Many people see asset management systems only as ways to protect their company’s electronics and hardware from theft. But current security technology collecting real-time, location-based data is also effective at protecting your company against a range of insider threats.
The need to protect against such threats is unfortunately great. A study from X-Force Research found that nearly 60% of all corporate attacks, totaling nearly 80 million annually in the United States, were carried out by authorized personnel. That includes employees, contractors, and vendors.
According to a separate study by the Ponemon Institute, these insider attacks caused over $43 million in damages in 2016. The top three affected sectors were financial services, manufacturing, and retail, but all economic sectors reported incidents.
Real-time asset management and location systems are effective tools for mitigating damage from internal threats to your company. These systems act as deterrents, rapid response tools, and—most importantly in new, expert opinion—help you identify at-risk personnel before they act against your company.
Varied Internal Threats
There are several, general threats your company could face from insiders.
Intellectual Property Theft
Trade secrets and other proprietary data are unfortunately common targets for theft by corporate insiders.
A recent high-profile example was the joint conviction of former General Motors engineer Shanshan Du and her husband Yu Qin. They were convicted of giving thousands of GM’s proprietary hybrid engine technology design documents to a Chinese competitor.
Disgruntled staff can do significant damage to your business given their access and knowledge of your organization.
Ricky Lee Mitchell was a network engineer at EnerVest, a West Virginia oil and gas company. Mitchell became aware that he was to be terminated before security restricted his physical access. He used that access to enter the company’s data center and cause as much damage as possible.

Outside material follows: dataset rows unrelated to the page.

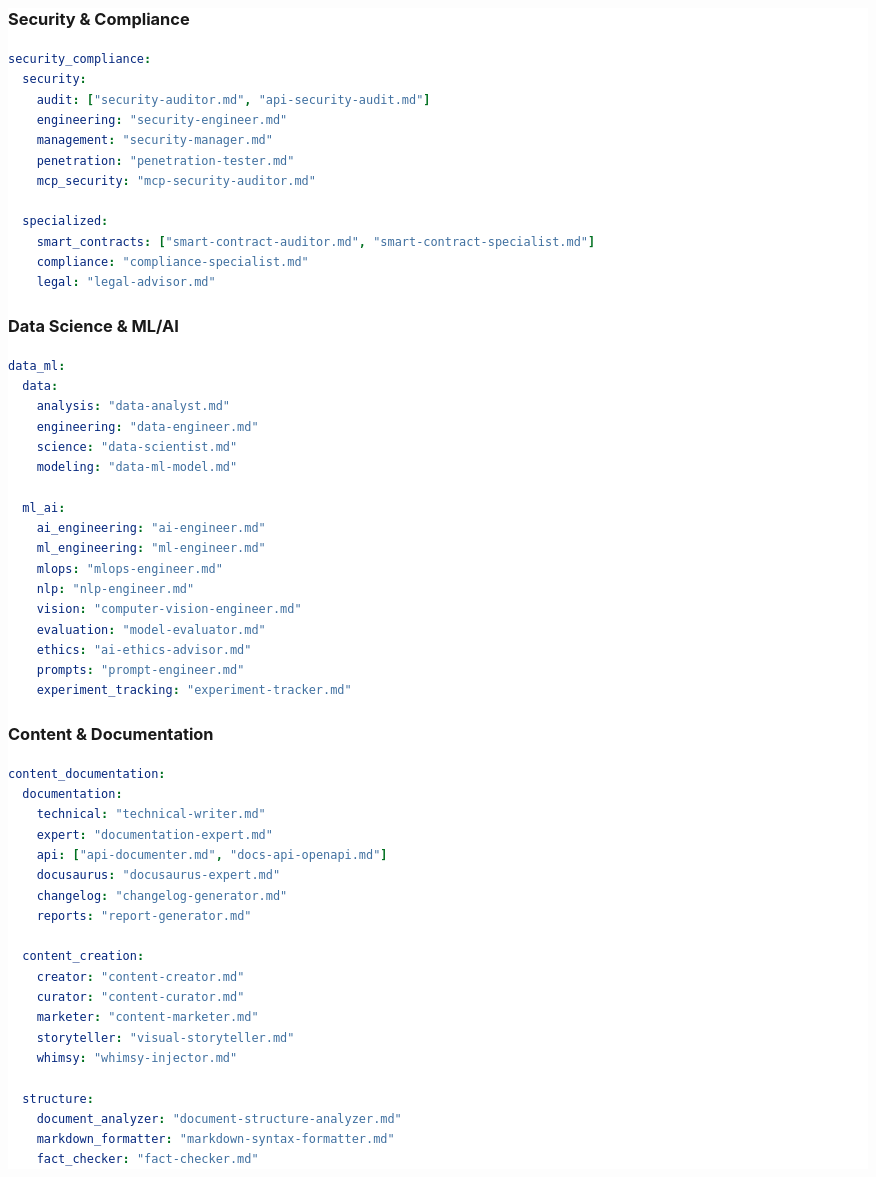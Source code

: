 ### Security & Compliance
```yaml
security_compliance:
  security:
    audit: ["security-auditor.md", "api-security-audit.md"]
    engineering: "security-engineer.md"
    management: "security-manager.md"
    penetration: "penetration-tester.md"
    mcp_security: "mcp-security-auditor.md"
    
  specialized:
    smart_contracts: ["smart-contract-auditor.md", "smart-contract-specialist.md"]
    compliance: "compliance-specialist.md"
    legal: "legal-advisor.md"
```

### Data Science & ML/AI
```yaml
data_ml:
  data:
    analysis: "data-analyst.md"
    engineering: "data-engineer.md"
    science: "data-scientist.md"
    modeling: "data-ml-model.md"
    
  ml_ai:
    ai_engineering: "ai-engineer.md"
    ml_engineering: "ml-engineer.md"
    mlops: "mlops-engineer.md"
    nlp: "nlp-engineer.md"
    vision: "computer-vision-engineer.md"
    evaluation: "model-evaluator.md"
    ethics: "ai-ethics-advisor.md"
    prompts: "prompt-engineer.md"
    experiment_tracking: "experiment-tracker.md"
```

### Content & Documentation
```yaml
content_documentation:
  documentation:
    technical: "technical-writer.md"
    expert: "documentation-expert.md"
    api: ["api-documenter.md", "docs-api-openapi.md"]
    docusaurus: "docusaurus-expert.md"
    changelog: "changelog-generator.md"
    reports: "report-generator.md"
    
  content_creation:
    creator: "content-creator.md"
    curator: "content-curator.md"
    marketer: "content-marketer.md"
    storyteller: "visual-storyteller.md"
    whimsy: "whimsy-injector.md"
    
  structure:
    document_analyzer: "document-structure-analyzer.md"
    markdown_formatter: "markdown-syntax-formatter.md"
    fact_checker: "fact-checker.md"
```
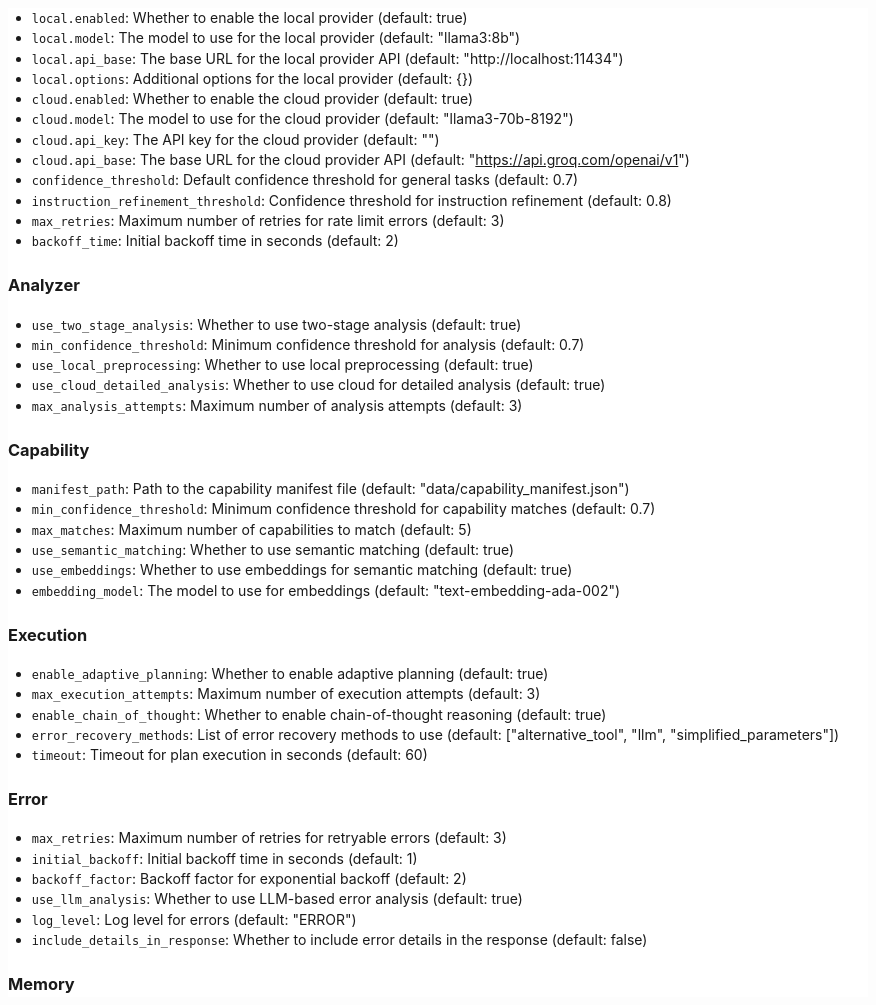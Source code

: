 - `local.enabled`: Whether to enable the local provider (default: true)
- `local.model`: The model to use for the local provider (default: "llama3:8b")
- `local.api_base`: The base URL for the local provider API (default: "http://localhost:11434")
- `local.options`: Additional options for the local provider (default: {})
- `cloud.enabled`: Whether to enable the cloud provider (default: true)
- `cloud.model`: The model to use for the cloud provider (default: "llama3-70b-8192")
- `cloud.api_key`: The API key for the cloud provider (default: "")
- `cloud.api_base`: The base URL for the cloud provider API (default: "https://api.groq.com/openai/v1")
- `confidence_threshold`: Default confidence threshold for general tasks (default: 0.7)
- `instruction_refinement_threshold`: Confidence threshold for instruction refinement (default: 0.8)
- `max_retries`: Maximum number of retries for rate limit errors (default: 3)
- `backoff_time`: Initial backoff time in seconds (default: 2)

### Analyzer

- `use_two_stage_analysis`: Whether to use two-stage analysis (default: true)
- `min_confidence_threshold`: Minimum confidence threshold for analysis (default: 0.7)
- `use_local_preprocessing`: Whether to use local preprocessing (default: true)
- `use_cloud_detailed_analysis`: Whether to use cloud for detailed analysis (default: true)
- `max_analysis_attempts`: Maximum number of analysis attempts (default: 3)

### Capability

- `manifest_path`: Path to the capability manifest file (default: "data/capability_manifest.json")
- `min_confidence_threshold`: Minimum confidence threshold for capability matches (default: 0.7)
- `max_matches`: Maximum number of capabilities to match (default: 5)
- `use_semantic_matching`: Whether to use semantic matching (default: true)
- `use_embeddings`: Whether to use embeddings for semantic matching (default: true)
- `embedding_model`: The model to use for embeddings (default: "text-embedding-ada-002")

### Execution

- `enable_adaptive_planning`: Whether to enable adaptive planning (default: true)
- `max_execution_attempts`: Maximum number of execution attempts (default: 3)
- `enable_chain_of_thought`: Whether to enable chain-of-thought reasoning (default: true)
- `error_recovery_methods`: List of error recovery methods to use (default: ["alternative_tool", "llm", "simplified_parameters"])
- `timeout`: Timeout for plan execution in seconds (default: 60)

### Error

- `max_retries`: Maximum number of retries for retryable errors (default: 3)
- `initial_backoff`: Initial backoff time in seconds (default: 1)
- `backoff_factor`: Backoff factor for exponential backoff (default: 2)
- `use_llm_analysis`: Whether to use LLM-based error analysis (default: true)
- `log_level`: Log level for errors (default: "ERROR")
- `include_details_in_response`: Whether to include error details in the response (default: false)

### Memory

In federal court proceedings, EnerVest representatives testified that his sabotage caused nearly half a million dollars in lost revenue. And their international operations were compromised for over a month by the incident.
A secondary, but significant, effect of insider attacks is the reputational damage your company might face due to service outages, negative media coverage, and loss of customer trust.
To maintain performance, you need to find the right balance of security and accessibility. Stay accessible, but not at the expense of protecting valuable assets and business processes.
Using Real-Time Asset & Location Systems
Asset and location tracking tools give your business a range of methods to defend against insider threats. Here are recommendations for using real-time data collection features to get the most out of these systems.
Have a Plan
Prioritize protecting your business’s highest value and most exposed assets. These are the targets any attacker will prioritize, and they’re also the ones inside attacks gain the most advantage against.
Also, tailor controls around individual employee access areas. For example, a disgruntled IT staffer will be more capable of damaging your data center, where they know how to find your high-value hardware, than your inventory in a warehouse.
Use Management Systems to Monitor Changes in Behavior
Security experts recommend analyzing employee access patterns to identify risk factors. Real-time location and asset management systems provide a wealth of automated transaction logging to identify unexpected changes in behavior.
Is an engineer now entering your data center on an unexpected schedule? Is an admin assistant repeatedly checking out assets at the end of their shift? Are they regularly clocking in and out at different times without authorization?
The Ponemon study referenced earlier also found that companies using this type of User Behavior Analytics (UBA) saw an average cost reduction of $1.1 million per insider attack, making it the largest incremental cost-saving measure currently available.
Limit Exposure to External Electronic Devices
The risk companies face is great enough just accounting for their own corporate assets. The risk of attack or compromise jumps significantly when your facility and network are exposed to external electronics. For example, through your company’s Bring Your Own Device (BYOD) policy.
Whenever possible, limit your company's exposure to unnecessary personal devices. Each unmanaged device within your security perimeter represents a risk of attack. Asset lockers can aid in device management, and they integrate well with other location and access control systems.
Involve Security Prior to Employee Terminations
The case of Ricky Lee Mitchell should be a warning. IT, Security, and HR teams should coordinate prior to employee terminations and other sensitive HR actions.
Revoking or reassigning employee access to your facility must be precisely timed during these events. This helps prevent damage and even workplace violence by limiting your disgruntled employee’s access to company assets and your other personnel. Centralized security management systems make this coordination easier.
People-centric problems like insider attacks require people-centric solutions. Real-time asset management and location systems are effective tools for mitigating the risk of internal attack. They act as deterrents, rapid response tools, and through data collection, can identify threatening personnel before they can harm your company.